■ **Task**
Give back only the lines in the records below from the one with "I've set up" to the one with "work with authentication)", both inclusive, word for word.

[Items from a data source]
========================================================================

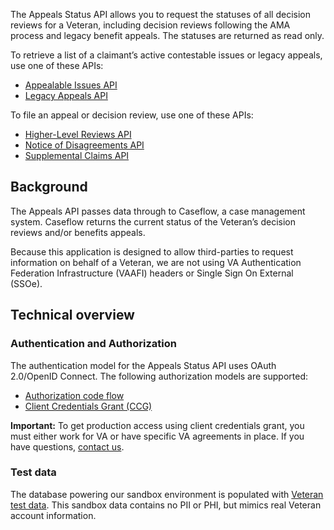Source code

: The Appeals Status API allows you to request the statuses of all decision reviews for a Veteran, including decision reviews following the AMA process and legacy benefit appeals. The statuses are returned as read only.

To retrieve a list of a claimant’s active contestable issues or legacy appeals, use one of these APIs:
* [Appealable Issues API](/explore/api/appealable-issues/docs)
* [Legacy Appeals API](/explore/api/legacy-appeals/docs)

To file an appeal or decision review, use one of these APIs:
* [Higher-Level Reviews API](/explore/api/higher-level-reviews/docs)
* [Notice of Disagreements API](/explore/api/notice-of-disagreements/docs)
* [Supplemental Claims API](/explore/api/supplemental-claims/docs)

## Background

The Appeals API passes data through to Caseflow, a case management system. Caseflow returns the current status of the Veteran’s decision reviews and/or benefits appeals.

Because this application is designed to allow third-parties to request information on behalf of a Veteran, we are not using VA Authentication Federation Infrastructure (VAAFI) headers or Single Sign On External (SSOe).

## Technical overview

### Authentication and Authorization

The authentication model for the Appeals Status API uses OAuth 2.0/OpenID Connect. The following authorization models are supported:
* [Authorization code flow](/explore/api/appeals-status/authorization-code)
* [Client Credentials Grant (CCG)](/explore/api/appeals-status/client-credentials)

**Important:** To get production access using client credentials grant, you must either work for VA or have specific VA agreements in place. If you have questions, [contact us](https://dev-developer.va.gov/support/contact-us).

### Test data

The database powering our sandbox environment is populated with [Veteran test data](https://github.com/department-of-veterans-affairs/vets-api-clients/blob/master/test_accounts/benefits_test_accounts.md). This sandbox data contains no PII or PHI, but mimics real Veteran account information.
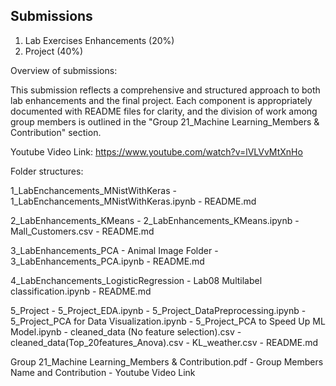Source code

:    Submissions
-------------------

1. Lab Exercises Enhancements (20%)
2. Project (40%)


Overview of submissions:

This submission reflects a comprehensive and structured approach to both lab enhancements and the final project. Each component is appropriately documented with README files for clarity, and the division of work among group members is outlined in the "Group 21_Machine Learning_Members & Contribution" section.


Youtube Video Link: https://www.youtube.com/watch?v=lVLVvMtXnHo


Folder structures:

1_LabEnchancements_MNistWithKeras
        - 1_LabEnchancements_MNistWithKeras.ipynb
        - README.md
       
2_LabEnhancements_KMeans
        - 2_LabEnhancements_KMeans.ipynb
        - Mall_Customers.csv
        - README.md
          
3_LabEnhancements_PCA
        - Animal Image Folder
        - 3_LabEnhancements_PCA.ipynb
        - README.md
          
4_LabEnchancements_LogisticRegression
        - Lab08 Multilabel classification.ipynb
        - README.md
          
5_Project
        - 5_Project_EDA.ipynb
        - 5_Project_DataPreprocessing.ipynb
        - 5_Project_PCA for Data Visualization.ipynb
        - 5_Project_PCA to Speed Up ML Model.ipynb
        - cleaned_data (No feature selection).csv
        - cleaned_data(Top_20features_Anova).csv
        - KL_weather.csv
        - README.md 
        
Group 21_Machine Learning_Members & Contribution.pdf
        - Group Members Name and Contribution
        - Youtube Video Link
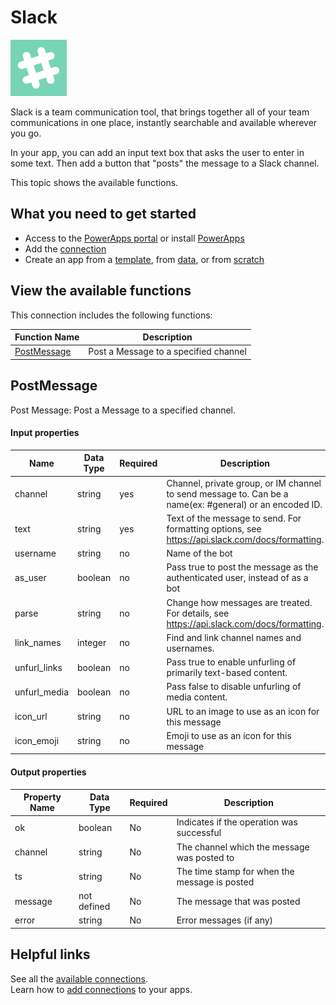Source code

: <properties
	pageTitle="Overview of the Slack connection | Microsoft PowerApps"
	description="See the available Slack functions, responses, and examples"
	services=""	
	suite="powerapps"
	documentationCenter="" 	
	authors="MandiOhlinger"	
	manager="erikre"	
	editor="" 
	tags="" />

<tags
ms.service="powerapps"
ms.devlang="na"
ms.topic="article"
ms.tgt_pltfrm="na"
ms.workload="na"
ms.date="04/25/2016"
ms.author="mandia"/>

#  Slack

![Slack](./media/connection-slack/slackicon.png)

Slack is a team communication tool, that brings together all of your team communications in one place, instantly searchable and available wherever you go.

In your app, you can add an input text box that asks the user to enter in some text. Then add a button that "posts" the message to a Slack channel. 

This topic shows the available functions.

##  What you need to get started

- Access to the [PowerApps portal][1] or install [PowerApps][2]
- Add the [connection](../add-manage-connections.md)
- Create an app from a [template](../get-started-test-drive.md), from [data](../get-started-create-from-data.md), or from [scratch](../get-started-create-from-blank.md)

## View the available functions

This connection includes the following functions:

| Function Name |  Description |
| --- | --- |
|[PostMessage](connection-slack.md#postmessage) | Post a Message to a specified channel |

## PostMessage
Post Message: Post a Message to a specified channel. 

#### Input properties

| Name| Data Type|Required|Description|
| ---|---|---|---|
|channel|string|yes|Channel, private group, or IM channel to send message to. Can be a name(ex: #general) or an encoded ID.|
|text|string|yes|Text of the message to send. For formatting options, see https://api.slack.com/docs/formatting.|
|username|string|no|Name of the bot|
|as_user|boolean|no|Pass true to post the message as the authenticated user, instead of as a bot|
|parse|string|no|Change how messages are treated. For details, see https://api.slack.com/docs/formatting.|
|link_names|integer|no|Find and link channel names and usernames.|
|unfurl_links|boolean|no|Pass true to enable unfurling of primarily text-based content.|
|unfurl_media|boolean|no|Pass false to disable unfurling of media content.|
|icon_url|string|no|URL to an image to use as an icon for this message|
|icon_emoji|string|no|Emoji to use as an icon for this message|

#### Output properties

| Property Name | Data Type | Required | Description |
|---|---|---|---|
|ok|boolean|No | Indicates if the operation was successful|
|channel|string|No | The channel which the message was posted to|
|ts|string|No |The time stamp for when the message is posted |
|message|not defined|No |The message that was posted |
|error|string|No | Error messages (if any)|


## Helpful links

See all the [available connections](../connections-list.md).  
Learn how to [add connections](../add-manage-connections.md) to your apps.

[1]: https://web.powerapps.com
[2]: http://aka.ms/powerappsinstall
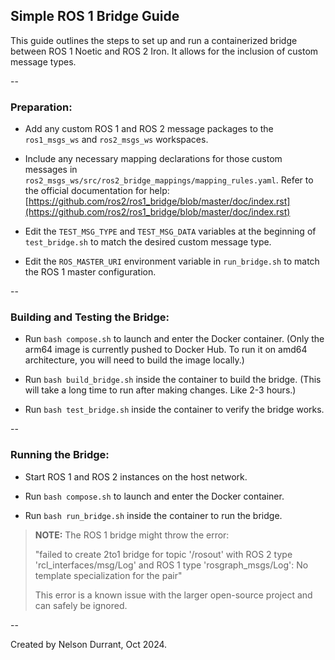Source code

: ## Simple ROS 1 Bridge Guide

This guide outlines the steps to set up and run a containerized bridge between ROS 1 Noetic and ROS 2 Iron. It allows for the inclusion of custom message types.

--

### Preparation:

- Add any custom ROS 1 and ROS 2 message packages to the `ros1_msgs_ws` and `ros2_msgs_ws` workspaces.

- Include any necessary mapping declarations for those custom messages in `ros2_msgs_ws/src/ros2_bridge_mappings/mapping_rules.yaml`. Refer to the official documentation for help: [https://github.com/ros2/ros1_bridge/blob/master/doc/index.rst](https://github.com/ros2/ros1_bridge/blob/master/doc/index.rst)

- Edit the `TEST_MSG_TYPE` and `TEST_MSG_DATA` variables at the beginning of `test_bridge.sh` to match the desired custom message type.

- Edit the `ROS_MASTER_URI` environment variable in `run_bridge.sh` to match the ROS 1 master configuration.

--

### Building and Testing the Bridge:

- Run `bash compose.sh` to launch and enter the Docker container. (Only the arm64 image is currently pushed to Docker Hub. To run it on amd64 architecture, you will need to build the image locally.)

- Run `bash build_bridge.sh` inside the container to build the bridge. (This will take a long time to run after making changes. Like 2-3 hours.)

- Run `bash test_bridge.sh` inside the container to verify the bridge works.

--
  
### Running the Bridge:

- Start ROS 1 and ROS 2 instances on the host network.

- Run `bash compose.sh` to launch and enter the Docker container.

- Run `bash run_bridge.sh` inside the container to run the bridge.

> **NOTE:** The ROS 1 bridge might throw the error:
> 
> "failed to create 2to1 bridge for topic '/rosout' with ROS 2 type 'rcl_interfaces/msg/Log' and ROS 1 type 'rosgraph_msgs/Log': No template specialization for the pair"
> 
> This error is a known issue with the larger open-source project and can safely be ignored.

--

Created by Nelson Durrant, Oct 2024.
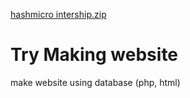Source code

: [hashmicro intership.zip](https://github.com/Chillyxcool/J/files/6820632/hashmicro.intership.zip)
# Try Making website
make website using database (php, html)
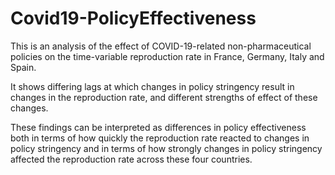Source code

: # Covid19-PolicyEffectiveness
 
This is an analysis of the effect of COVID-19-related non-pharmaceutical policies on the time-variable reproduction rate in France, Germany, Italy and Spain.

It shows differing lags at which changes in policy stringency result in changes in the reproduction rate, and different strengths of effect of these changes. 

These findings can be interpreted as differences in policy effectiveness both in terms of how quickly the reproduction rate reacted to changes in policy stringency and in terms of how strongly changes in policy stringency affected the reproduction rate across these four countries.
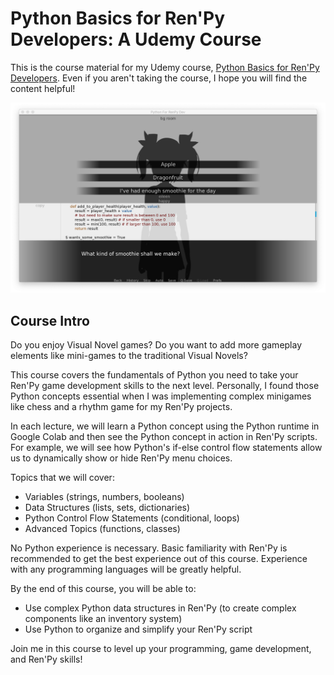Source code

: # Python Basics for Ren'Py Developers: A Udemy Course

This is the course material for my Udemy course, [Python Basics for Ren'Py Developers](https://www.udemy.com/course/python-basics-for-renpy-developers/?referralCode=774C55606994052EBFCB). Even if you aren't taking the course, I hope you will find the content helpful!

![Sample Course Material](https://github.com/RuolinZheng08/python-for-renpy-dev/blob/master/demo.png)

## Course Intro

Do you enjoy Visual Novel games? Do you want to add more gameplay elements like mini-games to the traditional Visual Novels?

This course covers the fundamentals of Python you need to take your Ren'Py game development skills to the next level. Personally, I found those Python concepts essential when I was implementing complex minigames like chess and a rhythm game for my Ren'Py projects.

In each lecture, we will learn a Python concept using the Python runtime in Google Colab and then see the Python concept in action in Ren'Py scripts. For example, we will see how Python's if-else control flow statements allow us to dynamically show or hide Ren'Py menu choices.

Topics that we will cover:

- Variables (strings, numbers, booleans)
- Data Structures (lists, sets, dictionaries)
- Python Control Flow Statements (conditional, loops)
- Advanced Topics (functions, classes)

No Python experience is necessary.  Basic familiarity with Ren'Py is recommended to get the best experience out of this course. Experience with any programming languages will be greatly helpful.

By the end of this course, you will be able to:

- Use complex Python data structures in Ren'Py (to create complex components like an inventory system)
- Use Python to organize and simplify your Ren'Py script

Join me in this course to level up your programming, game development, and Ren'Py skills!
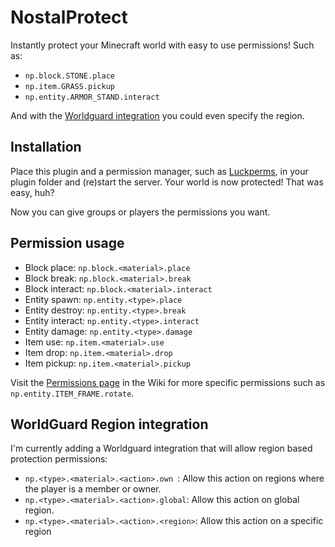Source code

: # NostalProtect

 Instantly protect your Minecraft world with easy to use permissions! Such as:
 
 - `np.block.STONE.place`
 - `np.item.GRASS.pickup`
 - `np.entity.ARMOR_STAND.interact`
 
 And with the [Worldguard integration](https://github.com/romerdev/NostalProtect#worldguard-region-integration) you could even specify the region.


## Installation

Place this plugin and a permission manager, such as [Luckperms](https://luckperms.net), in your plugin folder and (re)start the server. Your world is now protected! That was easy, huh?

Now you can give groups or players the permissions you want.


## Permission usage

- Block place: `np.block.<material>.place`
- Block break: `np.block.<material>.break`
- Block interact: `np.block.<material>.interact`
- Entity spawn: `np.entity.<type>.place`
- Entity destroy: `np.entity.<type>.break`
- Entity interact: `np.entity.<type>.interact`
- Entity damage: `np.entity.<type>.damage`
- Item use: `np.item.<material>.use`
- Item drop: `np.item.<material>.drop`
- Item pickup: `np.item.<material>.pickup`

Visit the [Permissions page](https://github.com/romerdev/NostalProtect/wiki/Permissions) in the Wiki for more specific permissions such as `np.entity.ITEM_FRAME.rotate`.


 ## WorldGuard Region integration
 
 I'm currently adding a Worldguard integration that will allow region based protection permissions:
 
 - `np.<type>.<material>.<action>.own `: Allow this action on regions where the player is a member or owner.
 - `np.<type>.<material>.<action>.global`: Allow this action on global region.
 - `np.<type>.<material>.<action>.<region>`: Allow this action on a specific region
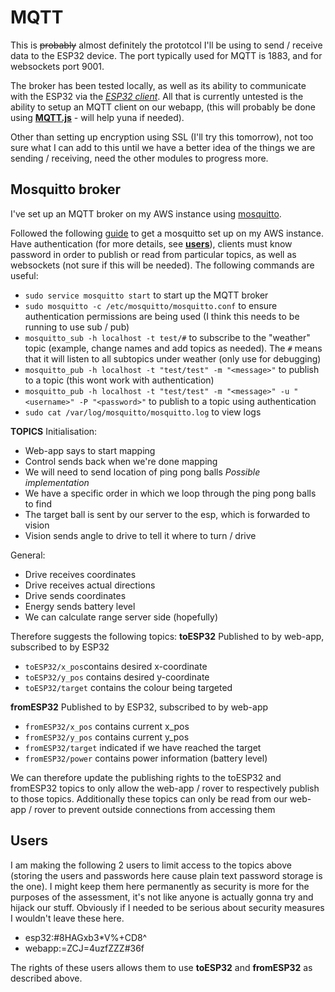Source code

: MQTT
====
This is <del>probably</del> almost definitely the prototcol I'll be using to send / receive data to the ESP32 device. The port typically used for MQTT is 1883, and for websockets port 9001.

The broker has been tested locally, as well as its ability to communicate with the ESP32 via the [*ESP32 client*](mqtt_client_esp32/mqtt_client_esp32.ino). All that is currently untested is the ability to setup an MQTT client on our webapp, (this will probably be done using [**MQTT.js**](https://www.npmjs.com/package/mqtt) - will help yuna if needed).

Other than setting up encryption using SSL (I'll try this tomorrow), not too sure what I can add to this until we have a better idea of the things we are sending / receiving, need the other modules to progress more.

Mosquitto broker
----------------
I've set up an MQTT broker on my AWS instance using [mosquitto](http://mosquitto.org/download/).

Followed the following [guide](https://obrienlabs.net/how-to-setup-your-own-mqtt-broker/) to get a mosquitto set up on my AWS instance. Have authentication (for more details, see [**users**](#users)), clients must know password in order to publish or read from particular topics, as well as websockets (not sure if this will be needed). The following commands are useful:
- `sudo service mosquitto start` to start up the MQTT broker
- `sudo mosquitto -c /etc/mosquitto/mosquitto.conf` to ensure authentication permissions are being used (I think this needs to be running to use sub / pub)
- `mosquitto_sub -h localhost -t test/#` to subscribe to the "weather" topic (example, change names and add topics as needed). The `#` means that it will listen to all subtopics under weather (only use for debugging)
- `mosquitto_pub -h localhost -t "test/test" -m "<message>"` to publish to a topic (this wont work with authentication)
- `mosquitto_pub -h localhost -t "test/test" -m "<message>" -u "<username>" -P "<password>"` to publish to a topic using authentication
- `sudo cat /var/log/mosquitto/mosquitto.log` to view logs

**TOPICS**
Initialisation:
- Web-app says to start mapping
- Control sends back when we're done mapping
- We will need to send location of ping pong balls
*Possible implementation*
- We have a specific order in which we loop through the ping pong balls to find
- The target ball is sent by our server to the esp, which is forwarded to vision
- Vision sends angle to drive to tell it where to turn / drive

General:
- Drive receives coordinates
- Drive receives actual directions
- Drive sends coordinates
- Energy sends battery level
- We can calculate range server side (hopefully)

Therefore suggests the following topics:
**toESP32**
Published to by web-app, subscribed to by ESP32
- `toESP32/x_pos`contains desired x-coordinate
- `toESP32/y_pos` contains desired y-coordinate
- `toESP32/target` contains the colour being targeted

**fromESP32**
Published to by ESP32, subscribed to by web-app
- `fromESP32/x_pos` contains current x_pos
- `fromESP32/y_pos` contains current y_pos
- `fromESP32/target` indicated if we have reached the target
- `fromESP32/power` contains power information (battery level)

We can therefore update the publishing rights to the toESP32 and fromESP32 topics to only allow the web-app / rover to respectively publish to those topics. Additionally these topics can only be read from our web-app / rover to prevent outside connections from accessing them

<a name="users"></a>Users
-------------------------
I am making the following 2 users to limit access to the topics above (storing the users and passwords here cause plain text password storage is the one). I might keep them here permanently as security is more for the purposes of the assessment, it's not like anyone is actually gonna try and hijack our stuff. Obviously if I needed to be serious about security measures I wouldn't leave these here.
- esp32:#8HAGxb3*V%+CD8^
- webapp:=ZCJ=4uzfZZZ#36f

The rights of these users allows them to use **toESP32** and **fromESP32** as described above.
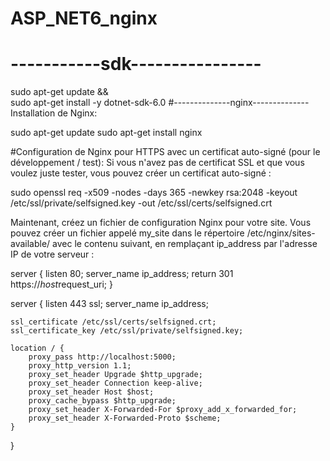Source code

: # ASP_NET6_nginx
# -----------sdk----------------
sudo apt-get update && \
sudo apt-get install -y dotnet-sdk-6.0
#--------------nginx--------------
Installation de Nginx:


sudo apt-get update
sudo apt-get install nginx

#Configuration de Nginx pour HTTPS avec un certificat auto-signé (pour le développement / test):
Si vous n'avez pas de certificat SSL et que vous voulez juste tester, vous pouvez créer un certificat auto-signé :

sudo openssl req -x509 -nodes -days 365 -newkey rsa:2048 -keyout /etc/ssl/private/selfsigned.key -out /etc/ssl/certs/selfsigned.crt

Maintenant, créez un fichier de configuration Nginx pour votre site. Vous pouvez créer un fichier appelé my_site dans le répertoire /etc/nginx/sites-available/ avec le contenu suivant, en remplaçant ip_address par l'adresse IP de votre serveur :

server {
    listen 80;
    server_name ip_address;
    return 301 https://$host$request_uri;
}

server {
    listen 443 ssl;
    server_name ip_address;

    ssl_certificate /etc/ssl/certs/selfsigned.crt;
    ssl_certificate_key /etc/ssl/private/selfsigned.key;

    location / {
        proxy_pass http://localhost:5000;
        proxy_http_version 1.1;
        proxy_set_header Upgrade $http_upgrade;
        proxy_set_header Connection keep-alive;
        proxy_set_header Host $host;
        proxy_cache_bypass $http_upgrade;
        proxy_set_header X-Forwarded-For $proxy_add_x_forwarded_for;
        proxy_set_header X-Forwarded-Proto $scheme;
    }
}

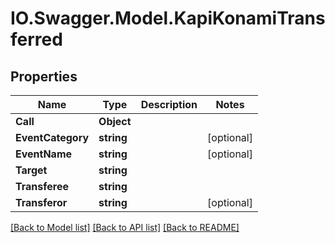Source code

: # IO.Swagger.Model.KapiKonamiTransferred
## Properties

Name | Type | Description | Notes
------------ | ------------- | ------------- | -------------
**Call** | **Object** |  | 
**EventCategory** | **string** |  | [optional] 
**EventName** | **string** |  | [optional] 
**Target** | **string** |  | 
**Transferee** | **string** |  | 
**Transferor** | **string** |  | [optional] 

[[Back to Model list]](../README.md#documentation-for-models) [[Back to API list]](../README.md#documentation-for-api-endpoints) [[Back to README]](../README.md)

========================================================================

■ **Answer**
I've set up an MQTT broker on my AWS instance using [mosquitto](http://mosquitto.org/download/).

Followed the following [guide](https://obrienlabs.net/how-to-setup-your-own-mqtt-broker/) to get a mosquitto set up on my AWS instance. Have authentication (for more details, see [**users**](#users)), clients must know password in order to publish or read from particular topics, as well as websockets (not sure if this will be needed). The following commands are useful:
- `sudo service mosquitto start` to start up the MQTT broker
- `sudo mosquitto -c /etc/mosquitto/mosquitto.conf` to ensure authentication permissions are being used (I think this needs to be running to use sub / pub)
- `mosquitto_sub -h localhost -t test/#` to subscribe to the "weather" topic (example, change names and add topics as needed). The `#` means that it will listen to all subtopics under weather (only use for debugging)
- `mosquitto_pub -h localhost -t "test/test" -m "<message>"` to publish to a topic (this wont work with authentication)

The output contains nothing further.